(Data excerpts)
+++

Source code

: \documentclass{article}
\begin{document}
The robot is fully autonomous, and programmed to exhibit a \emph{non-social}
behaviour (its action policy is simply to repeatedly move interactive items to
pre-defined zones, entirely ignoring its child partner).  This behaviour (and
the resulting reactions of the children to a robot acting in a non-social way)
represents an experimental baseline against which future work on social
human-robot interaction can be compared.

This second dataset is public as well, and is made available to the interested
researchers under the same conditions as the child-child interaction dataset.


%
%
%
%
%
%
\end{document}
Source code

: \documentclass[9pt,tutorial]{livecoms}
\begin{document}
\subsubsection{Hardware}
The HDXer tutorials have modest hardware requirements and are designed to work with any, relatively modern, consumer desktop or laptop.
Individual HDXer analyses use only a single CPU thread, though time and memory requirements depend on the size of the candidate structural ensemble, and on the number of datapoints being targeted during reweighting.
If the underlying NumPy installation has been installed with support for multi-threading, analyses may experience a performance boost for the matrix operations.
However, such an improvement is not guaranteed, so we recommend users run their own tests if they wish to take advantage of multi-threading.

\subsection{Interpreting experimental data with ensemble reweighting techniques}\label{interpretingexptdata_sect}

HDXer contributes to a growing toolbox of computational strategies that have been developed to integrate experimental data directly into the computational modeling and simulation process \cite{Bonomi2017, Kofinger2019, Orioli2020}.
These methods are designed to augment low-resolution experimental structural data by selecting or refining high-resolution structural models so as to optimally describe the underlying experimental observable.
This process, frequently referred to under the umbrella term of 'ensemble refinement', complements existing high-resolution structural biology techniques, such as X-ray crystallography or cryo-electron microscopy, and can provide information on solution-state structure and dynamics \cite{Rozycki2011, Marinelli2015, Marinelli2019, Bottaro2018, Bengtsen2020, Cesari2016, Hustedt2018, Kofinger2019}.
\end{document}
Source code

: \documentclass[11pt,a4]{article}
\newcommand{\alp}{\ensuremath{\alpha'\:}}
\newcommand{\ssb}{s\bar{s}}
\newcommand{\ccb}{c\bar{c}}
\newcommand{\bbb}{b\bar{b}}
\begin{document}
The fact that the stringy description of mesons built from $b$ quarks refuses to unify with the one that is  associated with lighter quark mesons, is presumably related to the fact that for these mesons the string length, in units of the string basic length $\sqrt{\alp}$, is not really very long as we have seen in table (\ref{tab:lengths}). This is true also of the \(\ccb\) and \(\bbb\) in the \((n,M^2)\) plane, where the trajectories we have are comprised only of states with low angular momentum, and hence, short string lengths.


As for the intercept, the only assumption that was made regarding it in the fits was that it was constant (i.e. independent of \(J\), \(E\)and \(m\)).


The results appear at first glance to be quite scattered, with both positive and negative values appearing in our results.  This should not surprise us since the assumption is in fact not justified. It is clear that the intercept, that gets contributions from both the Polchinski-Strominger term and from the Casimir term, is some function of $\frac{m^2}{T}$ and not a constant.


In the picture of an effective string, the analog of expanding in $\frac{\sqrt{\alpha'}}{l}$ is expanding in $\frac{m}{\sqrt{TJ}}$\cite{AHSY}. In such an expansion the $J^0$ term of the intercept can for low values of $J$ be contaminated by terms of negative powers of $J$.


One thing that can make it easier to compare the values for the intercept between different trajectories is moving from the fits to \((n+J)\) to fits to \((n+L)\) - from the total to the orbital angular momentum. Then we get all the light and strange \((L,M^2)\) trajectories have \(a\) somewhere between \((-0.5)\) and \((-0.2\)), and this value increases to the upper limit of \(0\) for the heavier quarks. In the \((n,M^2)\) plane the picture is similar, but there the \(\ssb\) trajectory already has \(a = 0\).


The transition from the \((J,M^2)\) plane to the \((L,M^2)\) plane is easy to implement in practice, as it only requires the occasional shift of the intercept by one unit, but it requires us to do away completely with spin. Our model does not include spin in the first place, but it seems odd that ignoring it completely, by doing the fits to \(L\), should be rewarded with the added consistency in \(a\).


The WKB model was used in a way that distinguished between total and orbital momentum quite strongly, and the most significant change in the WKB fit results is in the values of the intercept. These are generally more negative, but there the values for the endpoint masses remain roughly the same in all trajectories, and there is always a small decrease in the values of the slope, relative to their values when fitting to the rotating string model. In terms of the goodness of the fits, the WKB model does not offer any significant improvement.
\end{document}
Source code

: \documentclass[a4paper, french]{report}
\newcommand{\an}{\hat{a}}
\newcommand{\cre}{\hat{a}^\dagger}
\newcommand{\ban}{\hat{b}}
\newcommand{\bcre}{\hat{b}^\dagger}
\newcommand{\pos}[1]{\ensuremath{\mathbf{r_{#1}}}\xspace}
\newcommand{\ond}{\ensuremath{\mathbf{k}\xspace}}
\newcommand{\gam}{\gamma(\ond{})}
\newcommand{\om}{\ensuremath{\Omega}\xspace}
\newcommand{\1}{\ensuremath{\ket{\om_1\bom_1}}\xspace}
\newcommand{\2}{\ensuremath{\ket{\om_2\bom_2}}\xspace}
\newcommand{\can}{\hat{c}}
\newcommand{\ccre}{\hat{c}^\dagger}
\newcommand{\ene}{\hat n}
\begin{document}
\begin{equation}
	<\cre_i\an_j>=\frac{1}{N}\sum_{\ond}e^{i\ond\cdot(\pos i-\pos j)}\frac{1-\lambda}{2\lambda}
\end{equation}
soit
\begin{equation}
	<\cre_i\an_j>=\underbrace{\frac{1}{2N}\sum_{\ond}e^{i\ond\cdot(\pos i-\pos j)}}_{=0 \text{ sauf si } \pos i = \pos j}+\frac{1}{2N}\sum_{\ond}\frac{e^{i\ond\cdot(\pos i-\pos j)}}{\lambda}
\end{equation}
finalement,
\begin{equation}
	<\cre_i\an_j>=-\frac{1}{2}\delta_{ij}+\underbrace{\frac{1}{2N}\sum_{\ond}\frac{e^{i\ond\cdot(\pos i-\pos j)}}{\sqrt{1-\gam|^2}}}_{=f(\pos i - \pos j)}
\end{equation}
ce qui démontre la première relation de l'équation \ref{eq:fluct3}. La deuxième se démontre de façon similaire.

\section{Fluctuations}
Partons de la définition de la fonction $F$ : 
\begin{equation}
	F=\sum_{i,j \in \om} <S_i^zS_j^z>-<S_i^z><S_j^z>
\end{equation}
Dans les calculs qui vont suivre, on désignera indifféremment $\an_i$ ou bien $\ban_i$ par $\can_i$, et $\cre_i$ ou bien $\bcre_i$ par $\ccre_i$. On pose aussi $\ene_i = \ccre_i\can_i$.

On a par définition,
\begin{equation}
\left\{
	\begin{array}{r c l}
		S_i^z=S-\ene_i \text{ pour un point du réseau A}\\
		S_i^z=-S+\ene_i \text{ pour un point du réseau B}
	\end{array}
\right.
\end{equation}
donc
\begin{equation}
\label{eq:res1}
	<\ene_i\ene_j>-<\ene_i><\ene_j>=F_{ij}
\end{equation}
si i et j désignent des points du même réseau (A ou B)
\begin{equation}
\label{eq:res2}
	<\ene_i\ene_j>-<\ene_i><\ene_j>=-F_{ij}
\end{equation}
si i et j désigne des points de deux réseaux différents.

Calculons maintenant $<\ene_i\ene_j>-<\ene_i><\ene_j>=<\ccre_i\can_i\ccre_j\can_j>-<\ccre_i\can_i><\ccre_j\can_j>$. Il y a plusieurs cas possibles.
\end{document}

+++

__WORK INSTRUCTIONS__: Look through the entries above. Copy each line in which the string "orbital" occurs.

__TASK OUTPUT__:
One thing that can make it easier to compare the values for the intercept between different trajectories is moving from the fits to \((n+J)\) to fits to \((n+L)\) - from the total to the orbital angular momentum. Then we get all the light and strange \((L,M^2)\) trajectories have \(a\) somewhere between \((-0.5)\) and \((-0.2\)), and this value increases to the upper limit of \(0\) for the heavier quarks. In the \((n,M^2)\) plane the picture is similar, but there the \(\ssb\) trajectory already has \(a = 0\).
The WKB model was used in a way that distinguished between total and orbital momentum quite strongly, and the most significant change in the WKB fit results is in the values of the intercept. These are generally more negative, but there the values for the endpoint masses remain roughly the same in all trajectories, and there is always a small decrease in the values of the slope, relative to their values when fitting to the rotating string model. In terms of the goodness of the fits, the WKB model does not offer any significant improvement.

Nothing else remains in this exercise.